Your task: The expected answer comprises all lines from the entries that contain the string "podemos".

Dataset records:
──────────────────────────────

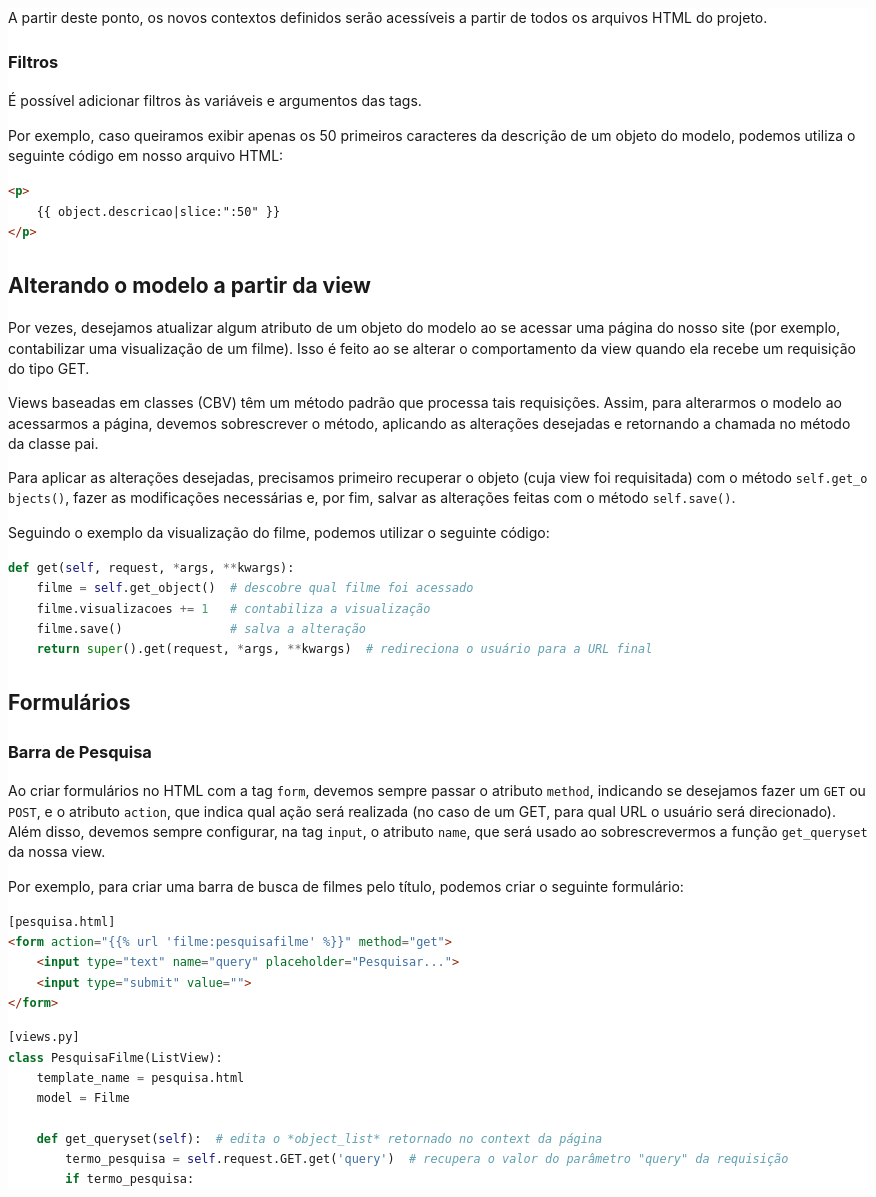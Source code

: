 A partir deste ponto, os novos contextos definidos serão acessíveis a partir de todos os arquivos HTML do projeto.

### Filtros

É possível adicionar filtros às variáveis e argumentos das tags.

Por exemplo, caso queiramos exibir apenas os 50 primeiros caracteres da descrição de um objeto do modelo, podemos utiliza o seguinte código em nosso arquivo HTML:
```html
<p>
	{{ object.descricao|slice:":50" }}
</p>
```

## Alterando o modelo a partir da view

Por vezes, desejamos atualizar algum atributo de um objeto do modelo ao se acessar uma página do nosso site (por exemplo, contabilizar uma visualização de um filme). Isso é feito ao se alterar o comportamento da view quando ela recebe um requisição do tipo GET.

Views baseadas em classes (CBV) têm um método padrão que processa tais requisições. Assim, para alterarmos o modelo ao acessarmos a página, devemos sobrescrever o método, aplicando as alterações desejadas e retornando a chamada no método da classe pai.

Para aplicar as alterações desejadas, precisamos primeiro recuperar o objeto (cuja view foi requisitada) com o método `self.get_objects()`, fazer as modificações necessárias e, por fim, salvar as alterações feitas com o método `self.save()`.

Seguindo o exemplo da visualização do filme, podemos utilizar o seguinte código:
```python
def get(self, request, *args, **kwargs):
	filme = self.get_object()  # descobre qual filme foi acessado
	filme.visualizacoes += 1   # contabiliza a visualização
	filme.save()               # salva a alteração
	return super().get(request, *args, **kwargs)  # redireciona o usuário para a URL final
```

## Formulários

### Barra de Pesquisa

Ao criar formulários no HTML com a tag `form`, devemos sempre passar o atributo `method`, indicando se desejamos fazer um `GET` ou `POST`, e o atributo `action`, que indica qual ação será realizada (no caso de um GET, para qual URL o usuário será direcionado). Além disso, devemos sempre configurar, na tag `input`, o atributo `name`, que será usado ao sobrescrevermos a função `get_queryset` da nossa view.

Por exemplo, para criar uma barra de busca de filmes pelo título, podemos criar o seguinte formulário:
```html
[pesquisa.html]
<form action="{{% url 'filme:pesquisafilme' %}}" method="get">
    <input type="text" name="query" placeholder="Pesquisar...">
    <input type="submit" value="">
</form>
```
```python
[views.py]
class PesquisaFilme(ListView):
	template_name = pesquisa.html
	model = Filme

	def get_queryset(self):  # edita o *object_list* retornado no context da página
		termo_pesquisa = self.request.GET.get('query')  # recupera o valor do parâmetro "query" da requisição
		if termo_pesquisa:
```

──────────────────────────────

Output:
Por exemplo, caso queiramos exibir apenas os 50 primeiros caracteres da descrição de um objeto do modelo, podemos utiliza o seguinte código em nosso arquivo HTML:
Seguindo o exemplo da visualização do filme, podemos utilizar o seguinte código:
Por exemplo, para criar uma barra de busca de filmes pelo título, podemos criar o seguinte formulário:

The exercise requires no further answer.